The next five chapters consider five theological themes of “closed” exceptionalism:

  1. Chosen nation: That America has been divinely chosen or elected by God in a special way as a kind of new Israel (excluding Native peoples and Blacks) even though the scriptures speak of the kingdom of God as comprised of the inclusion of peoples of many nations with none preferred.
  2. Divine Commission: That America has been uniquely commissioned to “save the world.” Wilsey looks in detail at the tenure of John Foster Dulles as Secretary of State and America’s role in saving the world from communism.
  3. Innocence: The articulation of America as a pure and upright nation. The chapter focuses on the rhetoric of Ronald Reagan. This innocence ignores past and present injustices or takes an “America right or wrong approach.”
  4. Sacred Land: A Chosen Nation occupies a Promised Land. Wilsey surveys the history of this idea from the Puritans through America’s landscape artists, and the struggle between those who would conserve the nation’s resources and beauty and those believing it was given for dominion.
  5. Glory: The author examines this idea through the lens of the three most popular homeschooling history texts used over the last twenty years. All three emphasize Christian origins, downplay slavery, and portray America as divinely privileged vis à vis other nations. They argue contemporary America is in serious decline from these origins.

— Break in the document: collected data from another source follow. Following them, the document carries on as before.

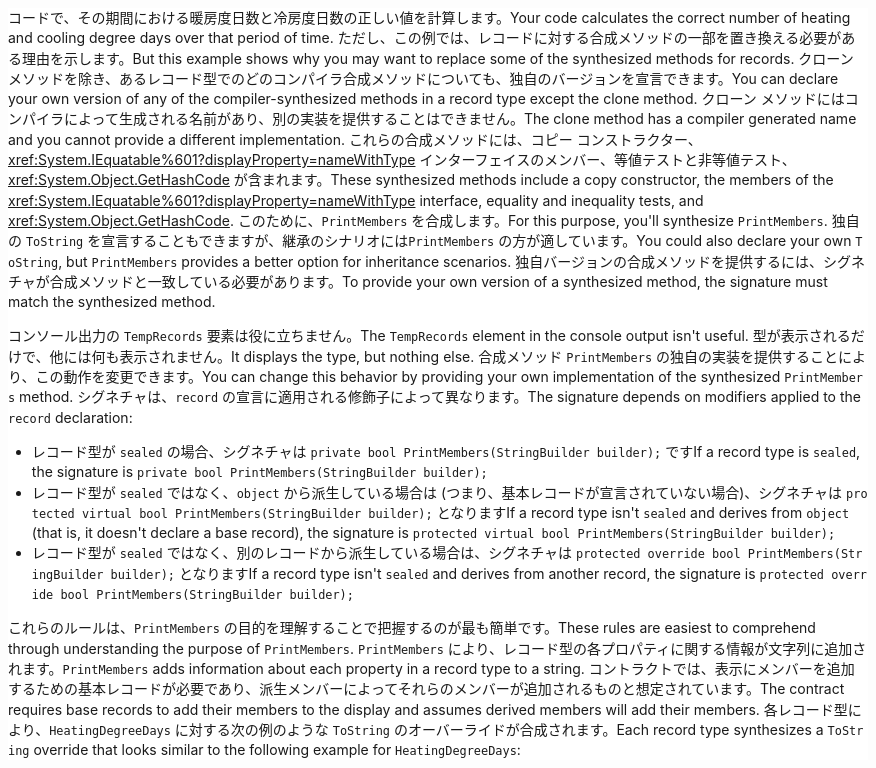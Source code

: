 <span data-ttu-id="965d6-181">コードで、その期間における暖房度日数と冷房度日数の正しい値を計算します。</span><span class="sxs-lookup"><span data-stu-id="965d6-181">Your code calculates the correct number of heating and cooling degree days over that period of time.</span></span> <span data-ttu-id="965d6-182">ただし、この例では、レコードに対する合成メソッドの一部を置き換える必要がある理由を示します。</span><span class="sxs-lookup"><span data-stu-id="965d6-182">But this example shows why you may want to replace some of the synthesized methods for records.</span></span> <span data-ttu-id="965d6-183">クローン メソッドを除き、あるレコード型でのどのコンパイラ合成メソッドについても、独自のバージョンを宣言できます。</span><span class="sxs-lookup"><span data-stu-id="965d6-183">You can declare your own version of any of the compiler-synthesized methods in a record type except the clone method.</span></span> <span data-ttu-id="965d6-184">クローン メソッドにはコンパイラによって生成される名前があり、別の実装を提供することはできません。</span><span class="sxs-lookup"><span data-stu-id="965d6-184">The clone method has a compiler generated name and you cannot provide a different implementation.</span></span> <span data-ttu-id="965d6-185">これらの合成メソッドには、コピー コンストラクター、<xref:System.IEquatable%601?displayProperty=nameWithType> インターフェイスのメンバー、等値テストと非等値テスト、<xref:System.Object.GetHashCode> が含まれます。</span><span class="sxs-lookup"><span data-stu-id="965d6-185">These synthesized methods include a copy constructor, the members of the <xref:System.IEquatable%601?displayProperty=nameWithType> interface, equality and inequality tests, and <xref:System.Object.GetHashCode>.</span></span> <span data-ttu-id="965d6-186">このために、`PrintMembers` を合成します。</span><span class="sxs-lookup"><span data-stu-id="965d6-186">For this purpose, you'll synthesize `PrintMembers`.</span></span> <span data-ttu-id="965d6-187">独自の `ToString` を宣言することもできますが、継承のシナリオには`PrintMembers` の方が適しています。</span><span class="sxs-lookup"><span data-stu-id="965d6-187">You could also declare your own `ToString`, but `PrintMembers` provides a better option for inheritance scenarios.</span></span> <span data-ttu-id="965d6-188">独自バージョンの合成メソッドを提供するには、シグネチャが合成メソッドと一致している必要があります。</span><span class="sxs-lookup"><span data-stu-id="965d6-188">To provide your own version of a synthesized method, the signature must match the synthesized method.</span></span>

<span data-ttu-id="965d6-189">コンソール出力の `TempRecords` 要素は役に立ちません。</span><span class="sxs-lookup"><span data-stu-id="965d6-189">The `TempRecords` element in the console output isn't useful.</span></span> <span data-ttu-id="965d6-190">型が表示されるだけで、他には何も表示されません。</span><span class="sxs-lookup"><span data-stu-id="965d6-190">It displays the type, but nothing else.</span></span> <span data-ttu-id="965d6-191">合成メソッド `PrintMembers` の独自の実装を提供することにより、この動作を変更できます。</span><span class="sxs-lookup"><span data-stu-id="965d6-191">You can change this behavior by providing your own implementation of the synthesized `PrintMembers` method.</span></span> <span data-ttu-id="965d6-192">シグネチャは、`record` の宣言に適用される修飾子によって異なります。</span><span class="sxs-lookup"><span data-stu-id="965d6-192">The signature depends on modifiers applied to the `record` declaration:</span></span>

- <span data-ttu-id="965d6-193">レコード型が `sealed` の場合、シグネチャは `private bool PrintMembers(StringBuilder builder);` です</span><span class="sxs-lookup"><span data-stu-id="965d6-193">If a record type is `sealed`, the signature is `private bool PrintMembers(StringBuilder builder);`</span></span>
- <span data-ttu-id="965d6-194">レコード型が `sealed` ではなく、`object` から派生している場合は (つまり、基本レコードが宣言されていない場合)、シグネチャは `protected virtual bool PrintMembers(StringBuilder builder);` となります</span><span class="sxs-lookup"><span data-stu-id="965d6-194">If a record type isn't `sealed` and derives from `object` (that is, it doesn't declare a base record), the signature is `protected virtual bool PrintMembers(StringBuilder builder);`</span></span>
- <span data-ttu-id="965d6-195">レコード型が `sealed` ではなく、別のレコードから派生している場合は、シグネチャは `protected override bool PrintMembers(StringBuilder builder);` となります</span><span class="sxs-lookup"><span data-stu-id="965d6-195">If a record type isn't `sealed` and derives from another record, the signature is `protected override bool PrintMembers(StringBuilder builder);`</span></span>

<span data-ttu-id="965d6-196">これらのルールは、`PrintMembers` の目的を理解することで把握するのが最も簡単です。</span><span class="sxs-lookup"><span data-stu-id="965d6-196">These rules are easiest to comprehend through understanding the purpose of `PrintMembers`.</span></span> <span data-ttu-id="965d6-197">`PrintMembers` により、レコード型の各プロパティに関する情報が文字列に追加されます。</span><span class="sxs-lookup"><span data-stu-id="965d6-197">`PrintMembers` adds information about each property in a record type to a string.</span></span> <span data-ttu-id="965d6-198">コントラクトでは、表示にメンバーを追加するための基本レコードが必要であり、派生メンバーによってそれらのメンバーが追加されるものと想定されています。</span><span class="sxs-lookup"><span data-stu-id="965d6-198">The contract requires base records to add their members to the display and assumes derived members will add their members.</span></span> <span data-ttu-id="965d6-199">各レコード型により、`HeatingDegreeDays` に対する次の例のような `ToString` のオーバーライドが合成されます。</span><span class="sxs-lookup"><span data-stu-id="965d6-199">Each record type synthesizes a `ToString` override that looks similar to the following example for `HeatingDegreeDays`:</span></span>
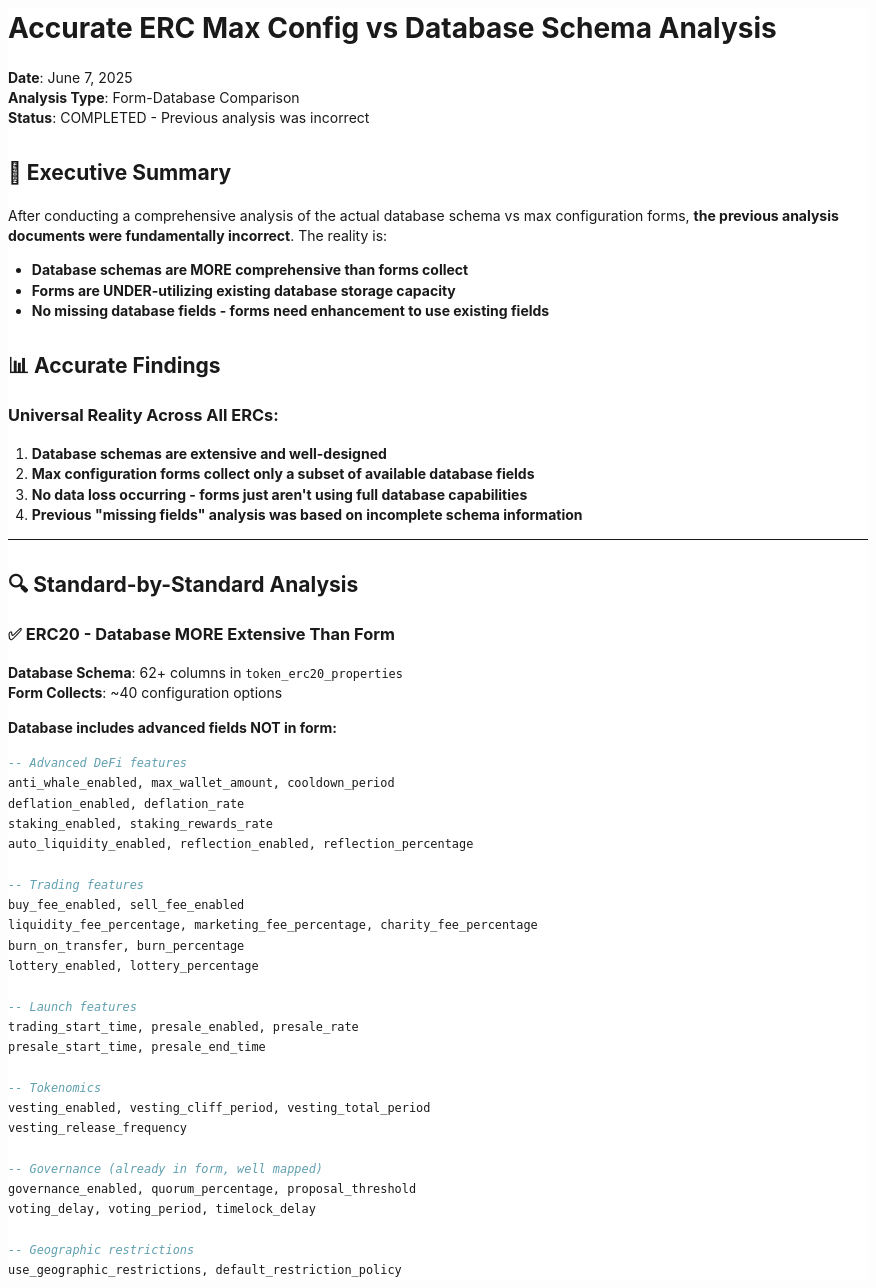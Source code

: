 # Accurate ERC Max Config vs Database Schema Analysis

**Date**: June 7, 2025  
**Analysis Type**: Form-Database Comparison  
**Status**: COMPLETED - Previous analysis was incorrect

## 🎯 Executive Summary

After conducting a comprehensive analysis of the actual database schema vs max configuration forms, **the previous analysis documents were fundamentally incorrect**. The reality is:

- **Database schemas are MORE comprehensive than forms collect**
- **Forms are UNDER-utilizing existing database storage capacity**
- **No missing database fields - forms need enhancement to use existing fields**

## 📊 Accurate Findings

### Universal Reality Across All ERCs:
1. **Database schemas are extensive and well-designed**
2. **Max configuration forms collect only a subset of available database fields**
3. **No data loss occurring - forms just aren't using full database capabilities**
4. **Previous "missing fields" analysis was based on incomplete schema information**

---

## 🔍 Standard-by-Standard Analysis

### ✅ ERC20 - Database MORE Extensive Than Form

**Database Schema**: 62+ columns in `token_erc20_properties`  
**Form Collects**: ~40 configuration options  

**Database includes advanced fields NOT in form:**
```sql
-- Advanced DeFi features
anti_whale_enabled, max_wallet_amount, cooldown_period
deflation_enabled, deflation_rate
staking_enabled, staking_rewards_rate
auto_liquidity_enabled, reflection_enabled, reflection_percentage

-- Trading features  
buy_fee_enabled, sell_fee_enabled
liquidity_fee_percentage, marketing_fee_percentage, charity_fee_percentage
burn_on_transfer, burn_percentage
lottery_enabled, lottery_percentage

-- Launch features
trading_start_time, presale_enabled, presale_rate
presale_start_time, presale_end_time

-- Tokenomics
vesting_enabled, vesting_cliff_period, vesting_total_period
vesting_release_frequency

-- Governance (already in form, well mapped)
governance_enabled, quorum_percentage, proposal_threshold
voting_delay, voting_period, timelock_delay

-- Geographic restrictions
use_geographic_restrictions, default_restriction_policy
```
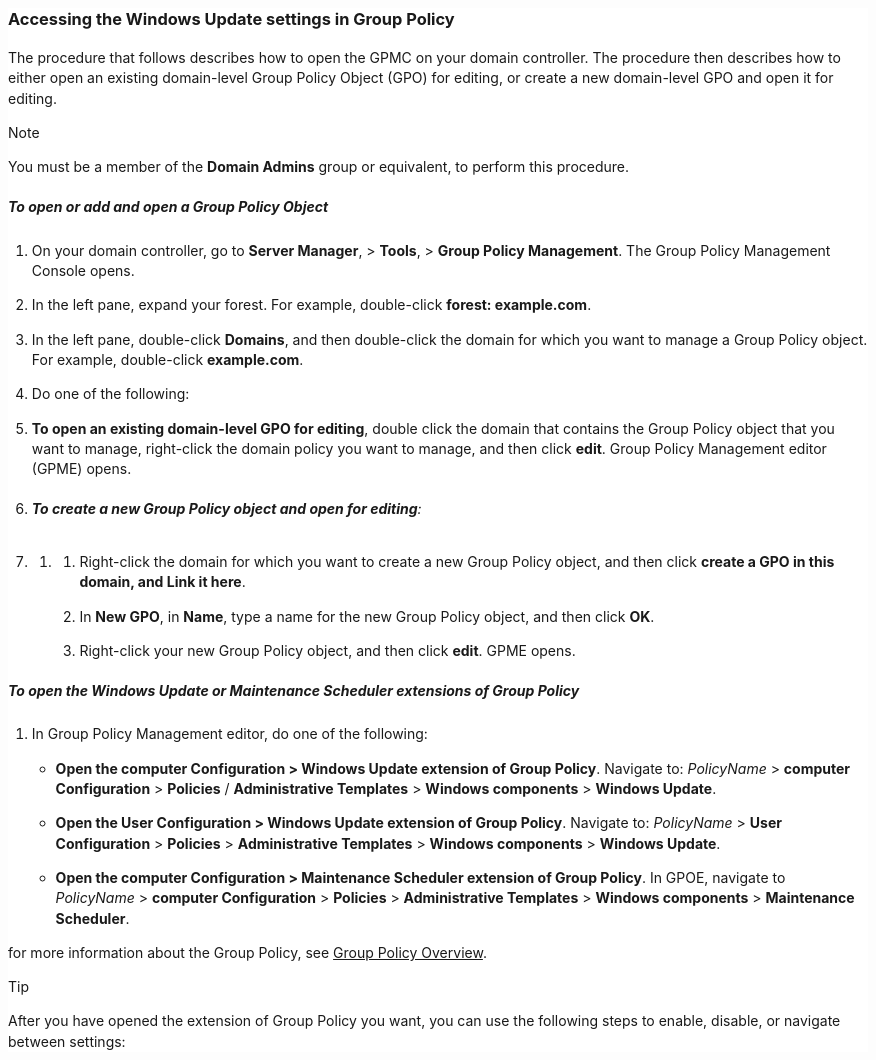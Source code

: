 ### <a name="BKMK_OpenGPO"></a>Accessing the Windows Update settings in Group Policy
The procedure that follows describes how to open the GPMC on your domain controller. The procedure then describes how to either open an existing domain-level Group Policy Object (GPO) for editing, or create a new domain-level GPO and open it for editing.

> [!NOTE]
> You must be a member of the **Domain Admins** group or equivalent, to perform this procedure.

##### To open or add and open a Group Policy Object

1.  On your domain controller, go to **Server Manager**, > **Tools**, > **Group Policy Management**. The Group Policy Management Console opens.

2.  In the left pane, expand your forest. For example, double-click **forest: example.com**.

3.  In the left pane, double-click **Domains**, and then double-click the domain for which you want to manage a Group Policy object. For example, double-click **example.com**.

4.  Do one of the following:

5.  **To open an existing domain-level GPO for editing**, double click the domain that contains the Group Policy object that you want to manage, right-click the domain policy you want to manage, and then click **edit**. Group Policy Management editor (GPME) opens.

6.  ###### **To create a new Group Policy object and open for editing**:
7.  1.  1.  Right-click the domain for which you want to create a new Group Policy object, and then click **create a GPO in this domain, and Link it here**.

        2.  In **New GPO**, in **Name**, type a name for the new Group Policy object, and then click **OK**.

        3.  Right-click your new Group Policy object, and then click **edit**. GPME opens.

##### To open the Windows Update or Maintenance Scheduler extensions of Group Policy

1.  In Group Policy Management editor, do one of the following:

    -   **Open the computer Configuration > Windows Update extension of Group Policy**. Navigate to: *PolicyName* > **computer Configuration** > **Policies** / **Administrative Templates** > **Windows components** > **Windows Update**.

    -   **Open the User Configuration > Windows Update extension of Group Policy**. Navigate to: *PolicyName* > **User Configuration** > **Policies** > **Administrative Templates** > **Windows components** > **Windows Update**.

    -   **Open the computer Configuration > Maintenance Scheduler extension of Group Policy**. In GPOE, navigate to *PolicyName* > **computer Configuration** > **Policies** > **Administrative Templates** > **Windows components** > **Maintenance Scheduler**.

for more information about the Group Policy, see [Group Policy Overview](http://technet.microsoft.com/library/hh831791.aspx(v=ws.12)).

> [!TIP]
> After you have opened the extension of Group Policy you want, you can use the following steps to enable, disable, or navigate between settings:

Wilsey would see these ideas as an appropriation of theological ideas into an idolatrous civil religion, often endorsed by wide segments of the American church.

Unlike some, he makes the case for an alternative, open form of exceptionalism that may serve as the basis of Christian civic engagement and he addresses this in his final chapter. He argues that America’s liberal ideals at their best are indeed worth cultivating, preserving, and commending: liberty, democracy, world peace, and cultural tolerance. Open exceptionalism seeks these for all of our own people and believes they are worthy ideals for the world, cultural riches to be added to the riches of other nations. He commends two unusual models of engagement: Justin Martyr and W.E.B. DuBois.

What I appreciate in this treatment is the articulation of a form of patriotism that is appropriate to a person whose first loyalties are to the kingdom of God, as well as a clear repudiation as idolatry of closed forms of exceptionalism. It is not a claim to chosenness as a nation or hypocritical innocence that ignores the times we have failed to live up to our own ideals.Rather, open exceptionalism is a love of country that that faces and addresses injustices and seeks to preserve and freely include others in the cultural goods of liberty, justice, and democracy we have enjoyed. It lovingly cares for and carefully stewards our land, not as some special sacred ground, but as part of God’s global creation for us and our children’s children.

I do wrestle however with the embrace in any form of the term “exceptionalism,” other than to acknowledge the history of this idea in our national history. It is one thing to recognize some of the particular gifts that have been part of the American experience, and to want to include others in the goods we have enjoyed. But the very term “exceptional” may quickly morph into forms of national superiority that smack of arrogance and hubris, or may still be culturally imperialistic, even if not idolatrous or ill-intentioned. I’m not certain what to replace the term with except for some form of “generous care” for the institutions, the values, and even the place, that have defined us at our best. I think of the generous care that rebuilt much of Europe and Japan after World War II under the Marshall Plan that allowed for the establishing or re-establishing of democratic institutions. Rather than “exceptional” or “great,” I long for an America that is just and generous, both at home and abroad. That would be good enough.